● **WHAT IS NEEDED**: The answer must be an exact copy of the records, with every picture left out.

** DATA TO PROCESS follows **

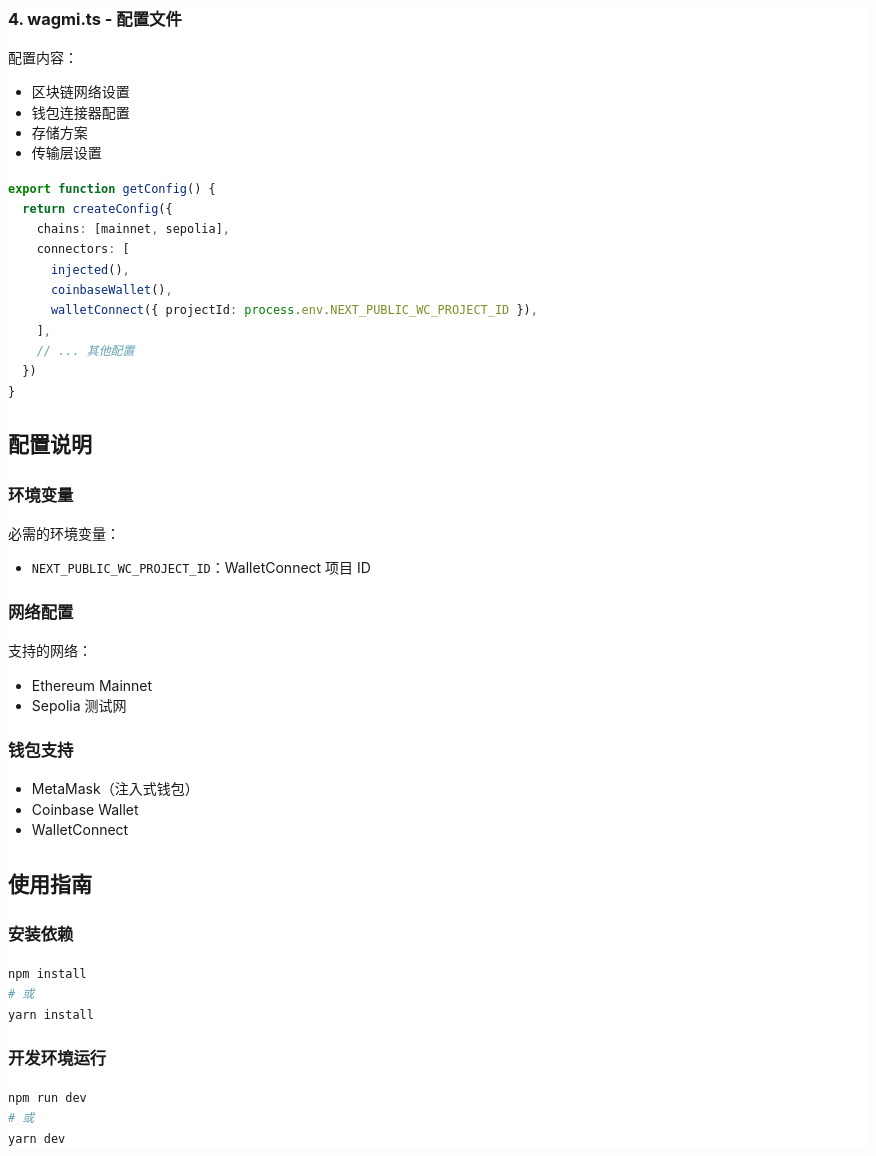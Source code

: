 ### 4. wagmi.ts - 配置文件

配置内容：
- 区块链网络设置
- 钱包连接器配置
- 存储方案
- 传输层设置

```typescript
export function getConfig() {
  return createConfig({
    chains: [mainnet, sepolia],
    connectors: [
      injected(),
      coinbaseWallet(),
      walletConnect({ projectId: process.env.NEXT_PUBLIC_WC_PROJECT_ID }),
    ],
    // ... 其他配置
  })
}
```

## 配置说明

### 环境变量
必需的环境变量：
- `NEXT_PUBLIC_WC_PROJECT_ID`：WalletConnect 项目 ID

### 网络配置
支持的网络：
- Ethereum Mainnet
- Sepolia 测试网

### 钱包支持
- MetaMask（注入式钱包）
- Coinbase Wallet
- WalletConnect

## 使用指南

### 安装依赖
```bash
npm install
# 或
yarn install
```

### 开发环境运行
```bash
npm run dev
# 或
yarn dev
```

** End of DATA TO PROCESS **

● **EXPECTED ANSWER**:
Source code

: ### 4. wagmi.ts - 配置文件

配置内容：
- 区块链网络设置
- 钱包连接器配置
- 存储方案
- 传输层设置

```typescript
export function getConfig() {
  return createConfig({
    chains: [mainnet, sepolia],
    connectors: [
      injected(),
      coinbaseWallet(),
      walletConnect({ projectId: process.env.NEXT_PUBLIC_WC_PROJECT_ID }),
    ],
    // ... 其他配置
  })
}
```

## 配置说明

### 环境变量
必需的环境变量：
- `NEXT_PUBLIC_WC_PROJECT_ID`：WalletConnect 项目 ID

### 网络配置
支持的网络：
- Ethereum Mainnet
- Sepolia 测试网

### 钱包支持
- MetaMask（注入式钱包）
- Coinbase Wallet
- WalletConnect

## 使用指南

### 安装依赖
```bash
npm install
# 或
yarn install
```

### 开发环境运行
```bash
npm run dev
# 或
yarn dev
```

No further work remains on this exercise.